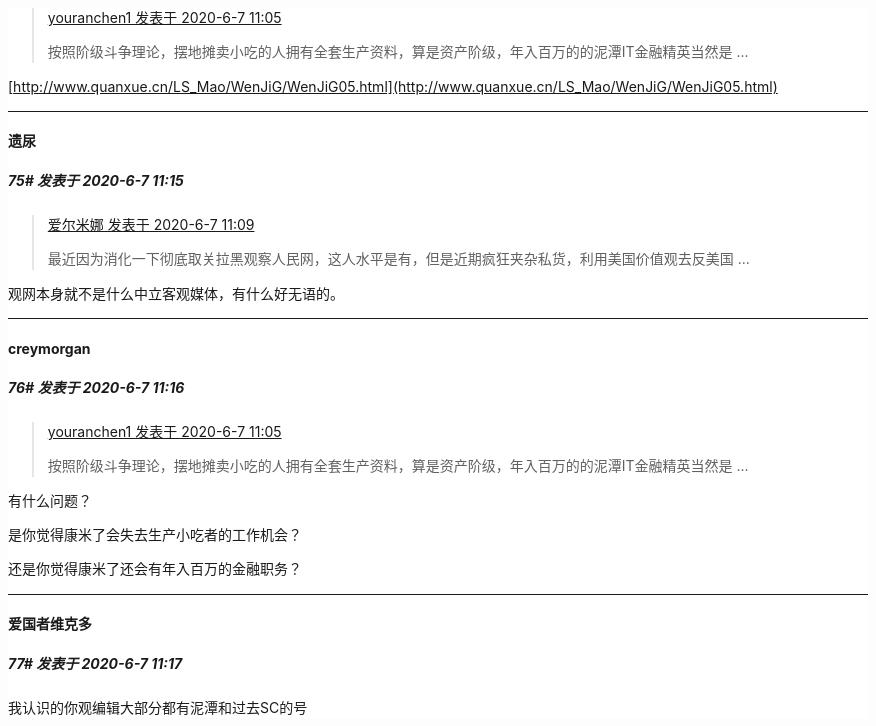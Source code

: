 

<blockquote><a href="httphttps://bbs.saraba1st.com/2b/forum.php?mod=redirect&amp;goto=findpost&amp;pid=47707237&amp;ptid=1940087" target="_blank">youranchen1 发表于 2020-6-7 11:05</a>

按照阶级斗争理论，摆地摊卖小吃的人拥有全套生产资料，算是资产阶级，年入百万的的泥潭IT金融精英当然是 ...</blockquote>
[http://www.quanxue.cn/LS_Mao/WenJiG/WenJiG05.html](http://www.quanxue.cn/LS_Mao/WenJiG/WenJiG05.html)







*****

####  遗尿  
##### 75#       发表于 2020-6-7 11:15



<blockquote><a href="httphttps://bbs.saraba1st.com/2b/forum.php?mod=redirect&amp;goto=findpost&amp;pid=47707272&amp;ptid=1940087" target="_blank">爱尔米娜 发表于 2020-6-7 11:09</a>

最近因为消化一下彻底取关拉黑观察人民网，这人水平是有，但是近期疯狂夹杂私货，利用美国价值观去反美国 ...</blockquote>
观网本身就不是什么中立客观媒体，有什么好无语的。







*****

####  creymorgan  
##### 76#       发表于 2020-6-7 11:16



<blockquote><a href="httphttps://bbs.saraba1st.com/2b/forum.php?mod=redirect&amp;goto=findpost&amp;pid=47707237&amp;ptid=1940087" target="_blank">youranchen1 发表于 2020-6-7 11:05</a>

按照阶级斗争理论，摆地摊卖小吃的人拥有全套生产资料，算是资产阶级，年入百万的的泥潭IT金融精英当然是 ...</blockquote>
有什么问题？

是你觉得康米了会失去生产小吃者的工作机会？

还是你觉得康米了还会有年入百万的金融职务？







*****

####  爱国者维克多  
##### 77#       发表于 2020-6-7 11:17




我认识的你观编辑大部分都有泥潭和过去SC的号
--
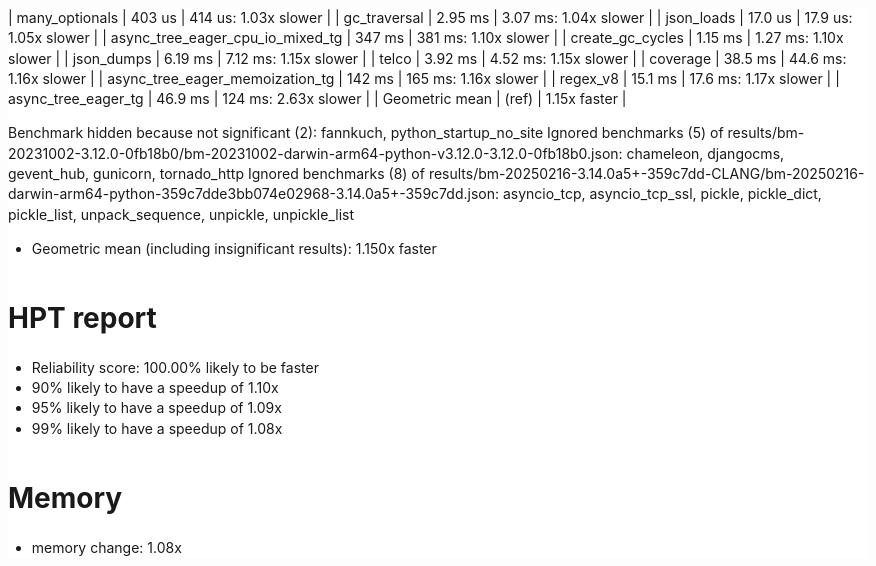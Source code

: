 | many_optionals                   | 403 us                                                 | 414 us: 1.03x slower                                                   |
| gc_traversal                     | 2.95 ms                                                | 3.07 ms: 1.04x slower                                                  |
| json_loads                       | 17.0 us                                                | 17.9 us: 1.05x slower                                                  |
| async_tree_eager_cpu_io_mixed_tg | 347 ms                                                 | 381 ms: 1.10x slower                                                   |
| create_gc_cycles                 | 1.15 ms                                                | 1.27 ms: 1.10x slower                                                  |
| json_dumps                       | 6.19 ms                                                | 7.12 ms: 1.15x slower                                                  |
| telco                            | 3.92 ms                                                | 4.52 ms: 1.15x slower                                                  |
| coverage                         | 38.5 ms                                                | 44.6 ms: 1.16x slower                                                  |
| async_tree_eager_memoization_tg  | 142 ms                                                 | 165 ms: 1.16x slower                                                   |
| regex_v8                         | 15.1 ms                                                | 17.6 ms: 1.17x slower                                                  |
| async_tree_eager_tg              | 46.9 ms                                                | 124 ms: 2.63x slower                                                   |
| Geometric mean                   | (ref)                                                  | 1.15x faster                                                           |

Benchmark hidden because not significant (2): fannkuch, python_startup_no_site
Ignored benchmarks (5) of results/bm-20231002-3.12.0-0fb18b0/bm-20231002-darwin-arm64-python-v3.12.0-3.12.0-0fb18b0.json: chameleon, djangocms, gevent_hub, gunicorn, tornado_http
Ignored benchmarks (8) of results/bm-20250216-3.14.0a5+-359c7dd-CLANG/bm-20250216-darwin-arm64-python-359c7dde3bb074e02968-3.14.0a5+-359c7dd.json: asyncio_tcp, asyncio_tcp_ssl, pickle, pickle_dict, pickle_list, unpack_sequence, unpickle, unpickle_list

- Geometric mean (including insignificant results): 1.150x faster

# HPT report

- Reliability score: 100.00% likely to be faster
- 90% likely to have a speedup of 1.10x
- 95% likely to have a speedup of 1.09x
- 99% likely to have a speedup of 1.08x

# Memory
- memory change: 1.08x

Problem requirements | Reproduce exactly the section above that begins at the line containing "最近因为消化一下彻底取关拉黑" and ends at the line containing "是你觉得康米了会失去生产小吃者的工作机会？", leaving out all other lines.

Exercise result |
最近因为消化一下彻底取关拉黑观察人民网，这人水平是有，但是近期疯狂夹杂私货，利用美国价值观去反美国 ...</blockquote>
观网本身就不是什么中立客观媒体，有什么好无语的。







*****

####  creymorgan  
##### 76#       发表于 2020-6-7 11:16



<blockquote><a href="httphttps://bbs.saraba1st.com/2b/forum.php?mod=redirect&amp;goto=findpost&amp;pid=47707237&amp;ptid=1940087" target="_blank">youranchen1 发表于 2020-6-7 11:05</a>

按照阶级斗争理论，摆地摊卖小吃的人拥有全套生产资料，算是资产阶级，年入百万的的泥潭IT金融精英当然是 ...</blockquote>
有什么问题？

是你觉得康米了会失去生产小吃者的工作机会？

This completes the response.